Perl HTML::Tokeparser 获取标签之间的原始 html答案

【问题标题】：Perl HTML::Tokeparser get raw html between tagsPerl HTML::Tokeparser 获取标签之间的原始 html
【发布时间】：2014-01-14 03:24:47
【问题描述】：

我正在使用 TokeParser 提取标签内容。

...
$text = $p->get_text("/td") ;
...

通常它会返回清理后的文本。我想要的是返回 td 和 /td 之间的所有内容，但包括所有其他 html 元素。怎么做。
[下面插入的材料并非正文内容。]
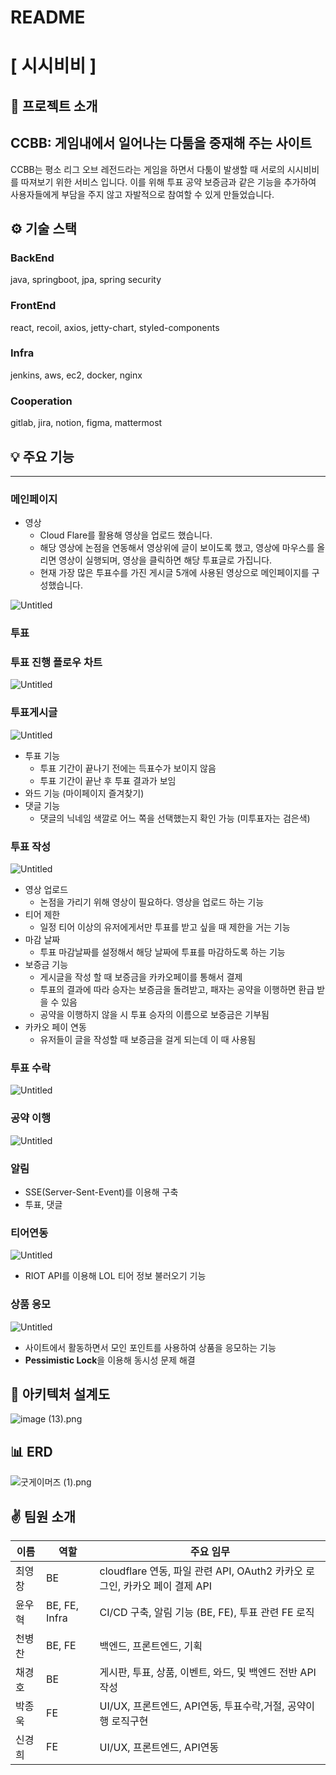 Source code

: # README

# [ 시시비비 ]

## 📰 프로젝트 소개

## CCBB: 게임내에서 일어나는 다툼을 중재해 주는 사이트

CCBB는 평소 리그 오브 레전드라는 게임을 하면서 다툼이 발생할 때 서로의 시시비비를 따져보기 위한 서비스 입니다. 이를 위해 투표 공약 보증금과 같은 기능을 추가하여 사용자들에게 부담을 주지 않고 자발적으로 참여할 수 있게 만들었습니다.

## ⚙️ 기술 스택

### BackEnd

java, springboot, jpa, spring security

### FrontEnd

react, recoil, axios, jetty-chart, styled-components

### Infra

jenkins, aws, ec2, docker, nginx

### Cooperation

gitlab, jira, notion, figma, mattermost

## 💡 주요 기능

---

### 메인페이지

- 영상
  - Cloud Flare를 활용해 영상을 업로드 했습니다.
  - 해당 영상에 논점을 연동해서 영상위에 글이 보이도록 했고, 영상에 마우스를 올리면 영상이 실행되며, 영상을 클릭하면 해당 투표글로 가집니다.
  - 현재 가장 많은 투표수를 가진 게시글 5개에 사용된 영상으로 메인페이지를 구성했습니다.

![Untitled](C:\Users\SSAFY\Desktop\최종본\S09P31D104\giffiles\메인페이지.gif)

### 투표

### 투표 진행 플로우 차트

![Untitled](C:\Users\SSAFY\Desktop\최종본\S09P31D104\giffiles\flowchart.png)

### 투표게시글

![Untitled](C:\Users\SSAFY\Desktop\최종본\S09P31D104\giffiles\투표게시글.gif)

- 투표 기능
  - 투표 기간이 끝나기 전에는 득표수가 보이지 않음
  - 투표 기간이 끝난 후 투표 결과가 보임
- 와드 기능 (마이페이지 즐겨찾기)
- 댓글 기능
  - 댓글의 닉네임 색깔로 어느 쪽을 선택했는지 확인 가능 (미투표자는 검은색)

### 투표 작성

![Untitled](C:\Users\SSAFY\Desktop\최종본\S09P31D104\giffiles\글작성_2.gif)

- 영상 업로드
  - 논점을 가리기 위해 영상이 필요하다. 영상을 업로드 하는 기능
- 티어 제한
  - 일정 티어 이상의 유저에게서만 투표를 받고 싶을 때 제한을 거는 기능
- 마감 날짜
  - 투표 마감날짜를 설정해서 해당 날짜에 투표를 마감하도록 하는 기능
- 보증금 기능
  - 게시글을 작성 할 때 보증금을 카카오페이를 통해서 결제
  - 투표의 결과에 따라 승자는 보증금을 돌려받고, 패자는 공약을 이행하면 환급 받을 수 있음
  - 공약을 이행하지 않을 시 투표 승자의 이름으로 보증금은 기부됨
- 카카오 페이 연동
  - 유저들이 글을 작성할 때 보증금을 걸게 되는데 이 때 사용됨

### 투표 수락

![Untitled](C:\Users\SSAFY\Desktop\최종본\S09P31D104\giffiles\투표수락.gif)

### 공약 이행

![Untitled](C:\Users\SSAFY\Desktop\최종본\S09P31D104\giffiles\공약이행.gif)

### 알림

- SSE(Server-Sent-Event)를 이용해 구축
- 투표, 댓글

### 티어연동

![Untitled](C:\Users\SSAFY\Desktop\최종본\S09P31D104\giffiles\티어연동_1.gif)

- RIOT API를 이용해 LOL 티어 정보 불러오기 기능

### 상품 응모

![Untitled](C:\Users\SSAFY\Desktop\최종본\S09P31D104\giffiles\응모.gif)

- 사이트에서 활동하면서 모인 포인트를 사용하여 상품을 응모하는 기능
- **Pessimistic Lock**을 이용해 동시성 문제 해결

## 📄 아키텍처 설계도

![image (13).png](C:\Users\SSAFY\Desktop\최종본\S09P31D104\giffiles\아키텍처.png)

## 📊 ERD

![굿게이머즈 (1).png](C:\Users\SSAFY\Desktop\최종본\S09P31D104\giffiles\ERD.png)

## ✌️ 팀원 소개

| 이름  | 역할            | 주요 임무                                                   |
| --- | ------------- | ------------------------------------------------------- |
| 최영창 | BE            | cloudflare 연동, 파일 관련 API, OAuth2 카카오 로그인, 카카오 페이 결제 API |
| 윤우혁 | BE, FE, Infra | CI/CD 구축, 알림 기능 (BE, FE), 투표 관련 FE 로직                   |
| 천병찬 | BE, FE        | 백엔드, 프론트엔드, 기획                                          |
| 채경호 | BE            | 게시판, 투표, 상품, 이벤트, 와드, 및 백엔드 전반 API 작성                   |
| 박종욱 | FE            | UI/UX, 프론트엔드, API연동, 투표수락,거절, 공약이행 로직구현                 |
| 신경희 | FE            | UI/UX, 프론트엔드, API연동                                     |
我正在使用this tutorial 中的示例。谢谢

在示例中，

my( $tag, $attr, $attrseq, $rawtxt) = @{ $token };

我相信 $rawtxt 有一些技巧。

【问题讨论】：

我不相信你可以用 HTML::Tokeparser 做到这一点，为什么不使用正则表达式来捕获你的数据？
尝试使用get_tag("td")，然后“转储”结果，我想它会有你寻找的数据，但不确定
这确实是一项具有挑战性的任务。最好尝试使用 DOM 解析器。

标签： perl html-parsing

【解决方案1】：

HTML::TokeParser 没有执行此操作的内置功能。但是，可以单独查看<td>s 之间的每个令牌。

#!/usr/bin/perl
use strictures;
use HTML::TokeParser;
use 5.012;

# dispatch table with subs to handle the different types of tokens
my %dispatch = (
  S  => sub { $_[0]->[4] }, # Start tag
  E  => sub { $_[0]->[2] }, # End tag
  T  => sub { $_[0]->[1] }, # Text
  C  => sub { $_[0]->[1] }, # Comment
  D  => sub { $_[0]->[1] }, # Declaration
  PI => sub { $_[0]->[2] }, # Process Instruction
);

# create the parser
my $p = HTML::TokeParser->new( \*DATA ) or die "Can't open: $!";

# fetch all the <td>s
TD: while ( $p->get_tag('td') ) {
  # go through all tokens ...
  while ( my $token = $p->get_token ) {
    # ... but stop at the end of the current <td>
    next TD if ( $token->[0] eq 'E' && $token->[1] eq 'td' );
    # call the sub corresponding to the current type of token
    print $dispatch{$token->[0]}->($token);
  }
} continue {
  # each time next TD is called, print a newline
  print "\n";  
}

__DATA__
<html><body><table>
<tr>
<td><strong>foo</strong></td>
<td><em>bar</em></td>
<td><font size="10"><font color="#FF0000">frobnication</font></font>
<p>Lorem ipsum dolor set amet fooofooo foo.</p></td>
</tr></table></body></html>

该程序将解析__DATA__ 部分中的HTML 文档并打印包括<td> 和</td> 之间的HTML 在内的所有内容。每个<td> 将打印一行。让我们一步一步来。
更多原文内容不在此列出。